What you have to do
Retype, character for character, the line containing "- 📫 How to reach me: Chasen2021@gmail.com" along with each line after it through the end of the data, and only those.

Available records
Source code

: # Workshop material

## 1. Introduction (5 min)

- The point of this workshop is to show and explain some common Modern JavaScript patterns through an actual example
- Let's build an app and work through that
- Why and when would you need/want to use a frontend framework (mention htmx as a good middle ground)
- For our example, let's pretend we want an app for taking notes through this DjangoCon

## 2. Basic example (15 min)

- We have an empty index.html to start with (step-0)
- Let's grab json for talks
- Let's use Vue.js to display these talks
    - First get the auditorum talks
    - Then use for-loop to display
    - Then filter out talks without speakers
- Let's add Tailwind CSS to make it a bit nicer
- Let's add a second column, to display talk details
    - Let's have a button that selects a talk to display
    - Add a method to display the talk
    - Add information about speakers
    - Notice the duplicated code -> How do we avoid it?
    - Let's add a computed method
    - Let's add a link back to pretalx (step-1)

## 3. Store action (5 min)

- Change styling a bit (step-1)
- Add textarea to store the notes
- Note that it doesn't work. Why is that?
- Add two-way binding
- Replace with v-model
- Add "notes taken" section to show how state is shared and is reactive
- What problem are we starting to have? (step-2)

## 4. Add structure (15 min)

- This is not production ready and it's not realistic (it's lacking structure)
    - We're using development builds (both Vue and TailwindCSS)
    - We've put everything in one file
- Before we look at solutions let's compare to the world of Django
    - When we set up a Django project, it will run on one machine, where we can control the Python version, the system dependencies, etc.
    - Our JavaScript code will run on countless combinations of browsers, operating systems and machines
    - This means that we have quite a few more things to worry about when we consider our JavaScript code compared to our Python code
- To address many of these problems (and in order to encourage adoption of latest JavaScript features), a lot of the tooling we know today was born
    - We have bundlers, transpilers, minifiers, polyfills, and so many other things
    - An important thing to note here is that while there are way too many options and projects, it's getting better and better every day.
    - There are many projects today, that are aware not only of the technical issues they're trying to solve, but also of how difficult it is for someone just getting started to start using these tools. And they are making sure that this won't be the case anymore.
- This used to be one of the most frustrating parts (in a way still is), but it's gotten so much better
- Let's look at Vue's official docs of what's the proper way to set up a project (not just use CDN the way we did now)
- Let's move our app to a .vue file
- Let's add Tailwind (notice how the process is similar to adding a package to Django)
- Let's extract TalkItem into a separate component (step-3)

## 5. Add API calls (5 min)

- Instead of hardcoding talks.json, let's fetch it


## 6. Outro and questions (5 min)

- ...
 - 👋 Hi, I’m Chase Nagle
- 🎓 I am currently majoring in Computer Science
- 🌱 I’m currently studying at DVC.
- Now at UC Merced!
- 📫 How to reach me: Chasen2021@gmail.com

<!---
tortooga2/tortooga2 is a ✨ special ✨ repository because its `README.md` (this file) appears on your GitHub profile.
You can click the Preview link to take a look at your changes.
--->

Written answer
- 📫 How to reach me: Chasen2021@gmail.com

<!---
tortooga2/tortooga2 is a ✨ special ✨ repository because its `README.md` (this file) appears on your GitHub profile.
You can click the Preview link to take a look at your changes.
--->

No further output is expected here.